Pedro tem evidência de
que Marcos é culpado de um crime, pois uma testemunha ocular narrou
para Pedro como Marcos cometeu um crime. No entanto, Pedro veio a crer
que Marcos é culpado de um crime porque tem um ódio irracional e muito intenso de
Marcos. Por causa desse ódio, Pedro acaba buscando se convencer, por algum processo de racionalização, de
que Marcos é uma pessoa má e criminosa. Bastou ver Marcos apressado, com cara de
culpado, para que Pedro se convencesse de que Marcos é culpado de
algum crime. Pedro tem evidência de que Marcos é culpado de um
crime, mas Pedro não crê que Marcos é culpado de um crime com base
nessa evidência. Ele desconfia tanto das pessoas que negligencia o
relato da testemunha ocular. Ele crê que Marcos é culpado de um
crime com base em motivos que nada têm a ver com a verdade da sua
crença e, por isso, não a justificam. Na linguagem dos
epistemólogos, Pedro tem justificação proposicional para a crença
de que Marcos é culpado de um crime, pois ouviu o relato da
testemunha ocular, mas não tem justificação doxástica, pois sua
crença não foi baseada na evidência que ele tem para essa crença[1].

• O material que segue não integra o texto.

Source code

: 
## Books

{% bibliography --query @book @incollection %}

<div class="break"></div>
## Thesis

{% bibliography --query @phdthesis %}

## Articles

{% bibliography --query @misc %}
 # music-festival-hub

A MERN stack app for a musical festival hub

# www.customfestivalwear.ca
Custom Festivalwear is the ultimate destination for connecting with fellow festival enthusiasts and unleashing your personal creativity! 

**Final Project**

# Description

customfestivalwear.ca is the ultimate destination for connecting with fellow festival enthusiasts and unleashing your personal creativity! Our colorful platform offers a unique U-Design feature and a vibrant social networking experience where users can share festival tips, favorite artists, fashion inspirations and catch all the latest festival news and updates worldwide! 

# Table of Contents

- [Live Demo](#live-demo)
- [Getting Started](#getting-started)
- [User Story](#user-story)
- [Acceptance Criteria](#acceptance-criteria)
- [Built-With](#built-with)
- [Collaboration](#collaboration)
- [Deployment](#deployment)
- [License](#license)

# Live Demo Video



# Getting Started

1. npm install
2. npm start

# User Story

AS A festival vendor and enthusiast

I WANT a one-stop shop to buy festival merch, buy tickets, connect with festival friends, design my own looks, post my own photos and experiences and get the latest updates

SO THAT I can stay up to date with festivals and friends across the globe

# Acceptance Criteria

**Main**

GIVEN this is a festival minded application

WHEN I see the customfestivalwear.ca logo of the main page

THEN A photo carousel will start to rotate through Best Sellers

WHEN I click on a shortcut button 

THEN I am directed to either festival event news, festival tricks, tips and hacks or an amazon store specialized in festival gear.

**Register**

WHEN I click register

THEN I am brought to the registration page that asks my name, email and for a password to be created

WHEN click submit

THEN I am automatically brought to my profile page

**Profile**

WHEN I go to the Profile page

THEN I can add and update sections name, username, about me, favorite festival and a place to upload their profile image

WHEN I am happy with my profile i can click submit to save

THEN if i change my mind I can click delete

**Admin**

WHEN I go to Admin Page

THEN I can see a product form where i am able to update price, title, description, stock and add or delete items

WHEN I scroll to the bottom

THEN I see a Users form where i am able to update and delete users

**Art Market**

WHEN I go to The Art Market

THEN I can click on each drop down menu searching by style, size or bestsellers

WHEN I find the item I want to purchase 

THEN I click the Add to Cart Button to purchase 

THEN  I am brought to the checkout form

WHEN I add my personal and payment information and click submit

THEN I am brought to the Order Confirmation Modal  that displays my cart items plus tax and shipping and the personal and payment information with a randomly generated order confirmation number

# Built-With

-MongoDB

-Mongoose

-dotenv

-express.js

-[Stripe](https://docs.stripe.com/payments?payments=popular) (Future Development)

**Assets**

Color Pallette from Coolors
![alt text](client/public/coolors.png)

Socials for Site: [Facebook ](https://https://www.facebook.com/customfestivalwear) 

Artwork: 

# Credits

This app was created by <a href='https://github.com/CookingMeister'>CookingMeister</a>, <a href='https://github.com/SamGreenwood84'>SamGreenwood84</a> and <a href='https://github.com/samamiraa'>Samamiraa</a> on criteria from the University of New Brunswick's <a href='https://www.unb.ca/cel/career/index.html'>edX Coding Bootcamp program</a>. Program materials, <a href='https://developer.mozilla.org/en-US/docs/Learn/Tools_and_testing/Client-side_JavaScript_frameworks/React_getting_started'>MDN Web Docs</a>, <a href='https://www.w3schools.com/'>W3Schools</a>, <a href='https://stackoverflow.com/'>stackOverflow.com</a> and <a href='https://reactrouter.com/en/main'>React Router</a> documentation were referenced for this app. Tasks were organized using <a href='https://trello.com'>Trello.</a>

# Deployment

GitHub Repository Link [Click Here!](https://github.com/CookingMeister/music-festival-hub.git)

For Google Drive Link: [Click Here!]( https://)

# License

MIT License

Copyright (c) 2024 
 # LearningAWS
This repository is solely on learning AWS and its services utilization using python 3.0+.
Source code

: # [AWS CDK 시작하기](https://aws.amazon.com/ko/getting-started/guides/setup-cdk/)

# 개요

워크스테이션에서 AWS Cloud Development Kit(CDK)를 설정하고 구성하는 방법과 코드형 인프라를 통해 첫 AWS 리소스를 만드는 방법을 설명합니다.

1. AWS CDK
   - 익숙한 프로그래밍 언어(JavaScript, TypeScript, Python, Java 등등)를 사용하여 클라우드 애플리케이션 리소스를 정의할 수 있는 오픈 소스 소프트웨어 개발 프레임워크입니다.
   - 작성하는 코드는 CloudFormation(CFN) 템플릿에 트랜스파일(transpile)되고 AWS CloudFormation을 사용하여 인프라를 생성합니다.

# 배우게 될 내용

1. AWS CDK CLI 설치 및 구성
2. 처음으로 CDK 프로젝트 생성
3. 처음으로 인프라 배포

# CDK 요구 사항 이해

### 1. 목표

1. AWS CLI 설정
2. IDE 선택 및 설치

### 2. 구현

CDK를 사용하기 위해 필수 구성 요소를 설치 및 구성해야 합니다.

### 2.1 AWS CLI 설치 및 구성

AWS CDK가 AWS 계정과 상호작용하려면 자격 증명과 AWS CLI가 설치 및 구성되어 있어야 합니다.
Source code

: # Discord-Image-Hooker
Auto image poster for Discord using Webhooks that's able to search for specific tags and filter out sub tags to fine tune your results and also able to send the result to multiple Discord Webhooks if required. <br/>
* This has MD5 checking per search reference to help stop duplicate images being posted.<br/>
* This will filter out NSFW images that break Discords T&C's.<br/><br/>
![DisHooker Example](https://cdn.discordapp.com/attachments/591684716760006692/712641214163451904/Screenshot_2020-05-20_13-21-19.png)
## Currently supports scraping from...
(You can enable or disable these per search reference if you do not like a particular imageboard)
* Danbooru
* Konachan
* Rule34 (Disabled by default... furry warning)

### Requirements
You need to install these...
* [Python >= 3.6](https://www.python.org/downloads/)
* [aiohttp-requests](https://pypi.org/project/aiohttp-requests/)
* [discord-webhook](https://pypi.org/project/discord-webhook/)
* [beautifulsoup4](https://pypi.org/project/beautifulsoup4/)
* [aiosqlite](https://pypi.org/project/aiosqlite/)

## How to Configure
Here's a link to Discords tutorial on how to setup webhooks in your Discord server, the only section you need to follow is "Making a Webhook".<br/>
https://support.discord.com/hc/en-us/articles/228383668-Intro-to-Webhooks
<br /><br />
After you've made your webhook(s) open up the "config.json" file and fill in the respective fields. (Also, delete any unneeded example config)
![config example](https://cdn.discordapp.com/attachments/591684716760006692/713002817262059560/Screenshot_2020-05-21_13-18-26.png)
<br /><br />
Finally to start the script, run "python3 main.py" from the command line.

Pode parecer que não há nada de ruim em crer sem se basear na
evidência que se possui, já que a evidência que torna verdadeira
ou provável a crença está disponível de qualquer modo. Contudo,
de um ponto de vista cognitivo, é ruim que um sujeito acredite em
uma proposição para a qual ele tem evidência sem se basear nessa
evidência, pois esse sujeito acreditaria nessa proposição mesmo
que ele não tivesse essa evidência. Pedro acreditaria que Marcos é
culpado de algum crime ainda que não tivesse ouvido o relato da
testemunha ocular, pois o processo de racionalização a partir do
seu ódio ocorreria igualmente. Contudo, se Pedro acreditasse que
Marcos é culpado de cometer um crime apenas com base na evidência disponível relevante e adequada, então na
ausência dessa evidência, Pedro não
acreditaria que Marcos é culpado de cometer um crime. Assim, como
Pedro não acredita que Marcos é culpado de cometer um crime com
base na evidência disponível, ele assume o risco de crer sem ter a
evidência adequada. A evidência que ele possui é frágil, muito
facilmente ele poderia não tê-la, por exemplo, se não encontra a
testemunha ocular, ou se ela não conta o episódio que testemunhou
etc. Ao correr esse risco, por não crer com base na evidência
disponível, Pedro afasta-se da possibilidade de obter conhecimento,
ele não realiza nenhuma conquista cognitiva que possa ser um caso de
conhecimento. Essa diferença fundamenta por que não basta ter
evidência para acreditar em algo, é essencial também que se creia
nesse algo com base na evidência disponível.
Essa distinção pode iluminar situações da vida cotidiana. Suponha que um um juiz não
tenha clareza acerca do que é boa razão para o que e introduza em
um processo, como evidência probatória, trechos bíblicos que nada
têm a ver com a sentença que ele pretende sustentar. O risco que
ele assume de formar a sua convicção sem ter a evidência adequada
é incompatível com a função que exerce, ainda que, no processo em
questão, houvesse evidência adequada citada. Espera-se de um juiz
(e não só dele, claro) que ele tenha justificação doxástica para
as suas convicções, e não apenas justificação proposicional,
isto é, que ele não apenas tenha evidência para a sua convicção,
mas que tenha se baseado exclusivamente nessa evidência ao formar a sua convicção.
[1] Veja Bondy, Patrick, e Pritchard, Duncan, “Propositional
epistemic luck, epistemic risk, and epistemic justification”,
para uma discussão mais detalhada e técnica da distinção entre
ter evidência e crer com base na evidência e da importância
epistêmica de se crer com base na evidência.